[Source texts of formatted documents]
---------------

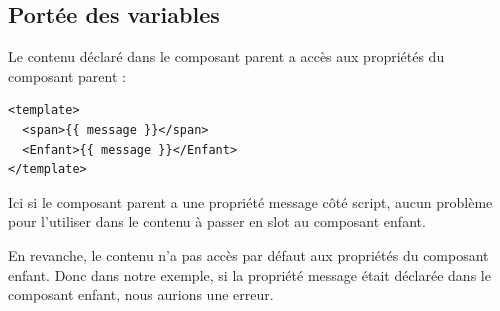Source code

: \subsection{Portée des variables}
Le contenu déclaré dans le composant parent a accès aux propriétés du composant parent :
\begin{verbatim}
<template>
  <span>{{ message }}</span>
  <Enfant>{{ message }}</Enfant>
</template>
\end{verbatim}
Ici si le composant parent a une propriété {\color{monOrange}message} côté {\color{monOrange}script}, aucun problème pour l'utiliser dans le contenu à passer en {\color{monOrange}slot} au composant enfant.

En revanche, le contenu n'a pas accès par défaut aux propriétés du composant enfant. Donc dans notre exemple, si la propriété {\color{monOrange}message} était déclarée dans le composant enfant, nous aurions une erreur.

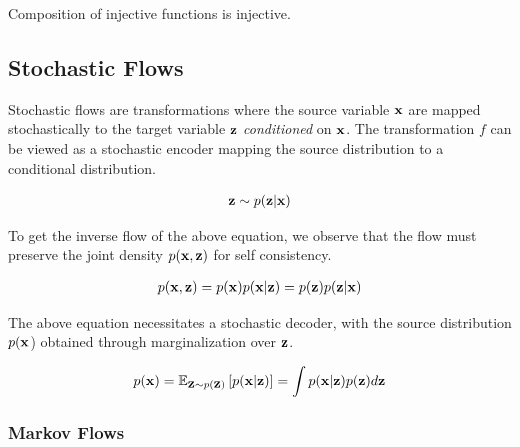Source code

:\documentclass[a4paper, 11pt]{article}
\begin{document}
Composition of injective functions is injective.


\subsection{Stochastic Flows}
Stochastic flows are transformations where the source variable $\vx$ are mapped stochastically to the target variable $\vz$ \emph{conditioned} on $\vx$. The transformation $f$ can be viewed as a stochastic encoder mapping the source distribution to a conditional distribution.

\begin{align}
    \vz \sim p(\vz | \vx)
\end{align}

To get the inverse flow of the above equation, we observe that the flow must preserve the joint density $p(\vx, \vz)$ for self consistency.

\begin{align}
    p(\vx, \vz) = p(\vx)p(\vx | \vz) = p(\vz)p(\vz|\vx)
\end{align}

The above equation necessitates a stochastic decoder, with the source distribution $p(\vx$) obtained through marginalization over $\vz$.

\begin{align} \label{eq:sto_marg}
    p(\vx)= \E_{\vz \sim p(\vz) } \left [ p(\vx | \vz) \right ] = \int p(\vx | \vz) p(\vz) d\vz
\end{align}

\subsubsection{Markov Flows}
\end{document}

---------------

WHAT THE TASK ASKS: Please count up the lines above that include the string "parent" and respond with the total alone.

ANSWER FOR THE TASK: 2